Sul sito di ARPA Lombardia (https://www.arpalombardia.it/Pages/Aria/qualita-aria.aspx) sono puntualmente pubblicati i risultati ed i grafici relativi alla qualità dell’aria nelle diverse città. Questo periodo di emergenza sanitaria, che ha imposto il lock-down per diverse attività (umane ma anche produttive), è particolarmente interessante per gli studiosi, poiché adesso è possibile, in maniera inequivocabile, individuare quali fonti emissive (e quanto) incidono maggiormente sulla qualità dell’aria che si respira. Siamo andati a vedere cosa succede a Brescia, sede del più grande termovalorizzatore d’Italia (e forse d’Europa) ed abbiamo confrontato i grafici degli ultimi 4 mesi (gennaio e febbraio senza lock-down e marzo aprile con il lock-down).

termovalorizzatore copenhill copenaghenInnanzitutto dobbiamo evidenziare che in questa città, proprio grazie al termoutilizzatore di A2A, esiste un’importante rete di teleriscaldamento urbano, che consente di fornire calore a gran parte della città, evitando l’utilizzo di altre caldaie domiciliari (metano, gasolio, pellet, termocamini, ecc.). Quindi, almeno qui, non è il riscaldamento degli edifici (case, uffici, negozi, ecc.) uno degli imputati (scagionato proprio dal termovalorizzatore…).

Con il lock-down è sotto gli occhi di tutti che le strade, sia quelle cittadine che le grandi arterie, sono letteralmente desolate ed è noto che il traffico sia una grande fonte di emissioni che incide sulla qualità dell’aria (non solo PM10). Infatti bloccata la circolazione non per poche ore (come spesso avviene quando si superano certi limiti) ma per diverse settimane, l’aria è tornata pulita e perfettamente respirabile.

Ma non c’è solo il traffico. Il lock-down ha imposto la chiusura di molte imprese.

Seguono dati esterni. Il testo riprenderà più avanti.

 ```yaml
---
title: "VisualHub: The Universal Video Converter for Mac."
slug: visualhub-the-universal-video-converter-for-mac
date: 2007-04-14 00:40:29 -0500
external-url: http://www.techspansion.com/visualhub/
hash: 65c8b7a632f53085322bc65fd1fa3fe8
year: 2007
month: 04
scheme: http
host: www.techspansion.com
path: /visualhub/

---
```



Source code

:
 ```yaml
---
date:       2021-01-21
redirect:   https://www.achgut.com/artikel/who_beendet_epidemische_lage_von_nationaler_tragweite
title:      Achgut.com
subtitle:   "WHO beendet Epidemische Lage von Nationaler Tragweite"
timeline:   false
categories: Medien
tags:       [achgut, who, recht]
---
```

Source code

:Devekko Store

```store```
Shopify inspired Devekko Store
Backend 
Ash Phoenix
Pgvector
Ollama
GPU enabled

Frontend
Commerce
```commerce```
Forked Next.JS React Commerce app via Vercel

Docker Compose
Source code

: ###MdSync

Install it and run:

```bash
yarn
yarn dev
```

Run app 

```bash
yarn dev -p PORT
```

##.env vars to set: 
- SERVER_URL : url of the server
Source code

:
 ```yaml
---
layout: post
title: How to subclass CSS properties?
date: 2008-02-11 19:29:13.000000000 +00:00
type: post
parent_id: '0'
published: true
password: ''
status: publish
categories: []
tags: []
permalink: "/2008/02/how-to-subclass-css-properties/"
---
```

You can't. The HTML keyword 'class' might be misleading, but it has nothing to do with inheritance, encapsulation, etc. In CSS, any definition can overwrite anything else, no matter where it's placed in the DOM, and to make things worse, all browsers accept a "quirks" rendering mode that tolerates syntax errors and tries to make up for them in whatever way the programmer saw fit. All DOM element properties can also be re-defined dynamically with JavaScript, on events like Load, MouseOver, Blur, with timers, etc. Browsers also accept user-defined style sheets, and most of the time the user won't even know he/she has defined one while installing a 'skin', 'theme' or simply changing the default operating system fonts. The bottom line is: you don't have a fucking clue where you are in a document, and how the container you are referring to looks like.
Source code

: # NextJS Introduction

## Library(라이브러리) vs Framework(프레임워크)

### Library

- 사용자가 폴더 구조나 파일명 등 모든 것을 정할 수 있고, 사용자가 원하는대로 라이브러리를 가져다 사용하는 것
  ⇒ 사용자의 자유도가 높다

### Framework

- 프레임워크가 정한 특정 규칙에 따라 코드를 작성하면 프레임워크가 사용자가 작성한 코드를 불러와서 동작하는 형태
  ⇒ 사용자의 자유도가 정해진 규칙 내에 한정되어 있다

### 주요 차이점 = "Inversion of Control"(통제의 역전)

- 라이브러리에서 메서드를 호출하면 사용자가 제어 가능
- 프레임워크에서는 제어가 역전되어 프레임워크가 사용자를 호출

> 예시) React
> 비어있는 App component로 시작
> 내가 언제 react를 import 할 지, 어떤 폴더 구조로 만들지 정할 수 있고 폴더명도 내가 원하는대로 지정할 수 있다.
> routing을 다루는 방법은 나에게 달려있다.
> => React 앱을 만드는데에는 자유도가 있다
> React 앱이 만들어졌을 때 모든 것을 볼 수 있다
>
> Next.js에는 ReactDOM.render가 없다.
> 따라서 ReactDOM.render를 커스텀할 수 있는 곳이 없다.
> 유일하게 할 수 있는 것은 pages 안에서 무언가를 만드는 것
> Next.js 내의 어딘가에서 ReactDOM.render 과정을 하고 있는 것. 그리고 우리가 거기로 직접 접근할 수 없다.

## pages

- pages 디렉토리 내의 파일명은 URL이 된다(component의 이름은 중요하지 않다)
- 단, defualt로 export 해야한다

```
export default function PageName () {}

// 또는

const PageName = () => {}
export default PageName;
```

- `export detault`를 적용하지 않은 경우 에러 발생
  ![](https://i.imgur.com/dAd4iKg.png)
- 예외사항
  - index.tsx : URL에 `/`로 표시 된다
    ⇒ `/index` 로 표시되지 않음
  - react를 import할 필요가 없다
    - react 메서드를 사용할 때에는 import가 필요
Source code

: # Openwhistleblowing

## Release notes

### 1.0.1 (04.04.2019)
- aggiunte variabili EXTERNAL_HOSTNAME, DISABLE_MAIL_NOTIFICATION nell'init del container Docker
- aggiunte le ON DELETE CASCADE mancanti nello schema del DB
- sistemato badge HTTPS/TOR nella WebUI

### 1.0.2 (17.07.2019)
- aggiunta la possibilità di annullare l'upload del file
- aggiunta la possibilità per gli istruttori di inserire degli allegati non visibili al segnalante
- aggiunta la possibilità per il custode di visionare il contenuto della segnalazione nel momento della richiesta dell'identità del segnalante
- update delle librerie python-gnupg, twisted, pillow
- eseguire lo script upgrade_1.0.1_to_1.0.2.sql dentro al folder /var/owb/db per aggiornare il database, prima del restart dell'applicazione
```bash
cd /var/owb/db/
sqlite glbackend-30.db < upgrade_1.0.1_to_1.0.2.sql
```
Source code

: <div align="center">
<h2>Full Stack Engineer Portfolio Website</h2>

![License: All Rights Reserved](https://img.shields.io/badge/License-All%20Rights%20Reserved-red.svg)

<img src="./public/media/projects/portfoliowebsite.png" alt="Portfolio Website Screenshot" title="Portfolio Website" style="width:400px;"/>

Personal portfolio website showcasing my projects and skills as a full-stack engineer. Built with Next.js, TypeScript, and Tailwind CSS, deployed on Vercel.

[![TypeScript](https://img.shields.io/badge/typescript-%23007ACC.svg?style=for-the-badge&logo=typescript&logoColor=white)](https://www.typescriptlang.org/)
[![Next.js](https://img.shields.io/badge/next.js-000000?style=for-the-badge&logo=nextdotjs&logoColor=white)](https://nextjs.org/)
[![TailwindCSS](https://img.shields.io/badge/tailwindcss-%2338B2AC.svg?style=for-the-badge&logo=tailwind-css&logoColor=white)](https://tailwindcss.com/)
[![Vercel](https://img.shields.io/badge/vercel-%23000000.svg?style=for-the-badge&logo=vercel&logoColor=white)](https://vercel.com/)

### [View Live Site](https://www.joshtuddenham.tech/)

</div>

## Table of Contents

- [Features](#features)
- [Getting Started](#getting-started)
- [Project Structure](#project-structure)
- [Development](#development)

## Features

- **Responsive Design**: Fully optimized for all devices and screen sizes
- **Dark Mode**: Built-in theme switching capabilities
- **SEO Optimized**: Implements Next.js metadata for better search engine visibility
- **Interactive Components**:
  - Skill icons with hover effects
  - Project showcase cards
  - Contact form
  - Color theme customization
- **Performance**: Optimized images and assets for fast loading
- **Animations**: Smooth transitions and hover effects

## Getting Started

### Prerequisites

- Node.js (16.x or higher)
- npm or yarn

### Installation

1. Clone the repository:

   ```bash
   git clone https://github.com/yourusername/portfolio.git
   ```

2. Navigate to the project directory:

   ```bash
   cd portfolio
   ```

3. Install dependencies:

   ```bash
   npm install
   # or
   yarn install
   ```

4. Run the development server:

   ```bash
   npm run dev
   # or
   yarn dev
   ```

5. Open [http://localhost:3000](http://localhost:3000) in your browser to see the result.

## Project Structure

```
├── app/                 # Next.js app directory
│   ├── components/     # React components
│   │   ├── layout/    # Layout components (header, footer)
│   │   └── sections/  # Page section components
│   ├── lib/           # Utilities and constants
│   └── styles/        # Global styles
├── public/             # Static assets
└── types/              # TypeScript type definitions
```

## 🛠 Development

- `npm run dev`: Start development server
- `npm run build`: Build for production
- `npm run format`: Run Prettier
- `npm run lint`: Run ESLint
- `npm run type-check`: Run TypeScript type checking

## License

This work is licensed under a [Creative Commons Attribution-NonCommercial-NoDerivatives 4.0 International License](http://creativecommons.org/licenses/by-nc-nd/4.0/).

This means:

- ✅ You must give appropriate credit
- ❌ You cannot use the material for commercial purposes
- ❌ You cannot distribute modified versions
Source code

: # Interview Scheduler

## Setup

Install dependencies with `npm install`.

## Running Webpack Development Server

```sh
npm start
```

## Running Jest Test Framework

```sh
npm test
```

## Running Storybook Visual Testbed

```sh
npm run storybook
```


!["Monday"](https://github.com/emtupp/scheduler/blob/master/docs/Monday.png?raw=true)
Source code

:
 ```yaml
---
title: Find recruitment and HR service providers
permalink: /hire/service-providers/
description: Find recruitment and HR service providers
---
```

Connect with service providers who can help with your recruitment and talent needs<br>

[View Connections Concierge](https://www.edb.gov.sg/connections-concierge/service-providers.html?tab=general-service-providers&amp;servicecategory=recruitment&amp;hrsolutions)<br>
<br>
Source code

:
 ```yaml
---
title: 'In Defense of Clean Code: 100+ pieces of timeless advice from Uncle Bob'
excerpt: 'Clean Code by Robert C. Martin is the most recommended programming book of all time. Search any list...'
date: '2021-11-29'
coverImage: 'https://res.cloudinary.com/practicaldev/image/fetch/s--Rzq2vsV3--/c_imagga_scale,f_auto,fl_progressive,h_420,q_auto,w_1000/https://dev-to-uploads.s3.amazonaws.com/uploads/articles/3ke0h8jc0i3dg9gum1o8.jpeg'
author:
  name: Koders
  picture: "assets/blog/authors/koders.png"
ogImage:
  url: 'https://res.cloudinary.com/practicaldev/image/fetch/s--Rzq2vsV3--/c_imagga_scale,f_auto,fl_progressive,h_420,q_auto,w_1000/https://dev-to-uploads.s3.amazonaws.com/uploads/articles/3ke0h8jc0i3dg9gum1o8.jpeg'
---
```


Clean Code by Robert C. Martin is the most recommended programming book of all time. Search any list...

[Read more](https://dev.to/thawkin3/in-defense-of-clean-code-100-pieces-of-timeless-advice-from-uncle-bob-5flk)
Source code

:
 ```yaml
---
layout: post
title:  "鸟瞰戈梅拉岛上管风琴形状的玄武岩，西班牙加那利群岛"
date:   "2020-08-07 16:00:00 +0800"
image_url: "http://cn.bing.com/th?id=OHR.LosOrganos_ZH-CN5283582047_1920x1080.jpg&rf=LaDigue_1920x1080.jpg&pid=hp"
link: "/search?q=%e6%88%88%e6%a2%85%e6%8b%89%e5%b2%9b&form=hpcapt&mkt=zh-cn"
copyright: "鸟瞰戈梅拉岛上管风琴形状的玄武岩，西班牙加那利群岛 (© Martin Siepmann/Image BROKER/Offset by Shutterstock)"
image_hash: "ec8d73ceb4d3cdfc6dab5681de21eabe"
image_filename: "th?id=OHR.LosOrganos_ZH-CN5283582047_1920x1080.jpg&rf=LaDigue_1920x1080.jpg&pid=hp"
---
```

Tra queste ce ne sono alcune che hanno una qualche responsabilità sulle polveri sottili, basti pensare – ad esempio – ai cementifici, alle cave, alle imprese metallurgiche (tutti presenti nella zona).

Ecco quindi che chiuso il traffico ed alcune attività industriali, il PM10 è tornato a livelli accettabili. E’ bene ricordare che il termovalorizzatore, in quanto servizio pubblico essenziale, non ha chiuso nemmeno 5 minuti…

Se dobbiamo tutti ripensare come affrontare la fase due e soprattutto la fase tre (la normalità), prevedere un nuovo stile di vita, un nuovo modello di sviluppo (e lo diciamo proprio oggi che è l’Earth Day), forse le cose da affrontare sono tante, ma per favore, non offendete la vostra intelligenza: lasciate stare i termovalorizzatori.

Nei grafici del PM10 a destra si vede che nonostante i miglioramenti dovuti al lock-down, il Comune di Rezzato, nell’hinterland bresciano, continua ad avere livelli più alti rispetto a quello degli altri. A scanso di equivoci diciamo subito, per chi non conosce la zona, che Rezzato è dalla parte opposta del termovalorizzatore, da cui dista 12 km.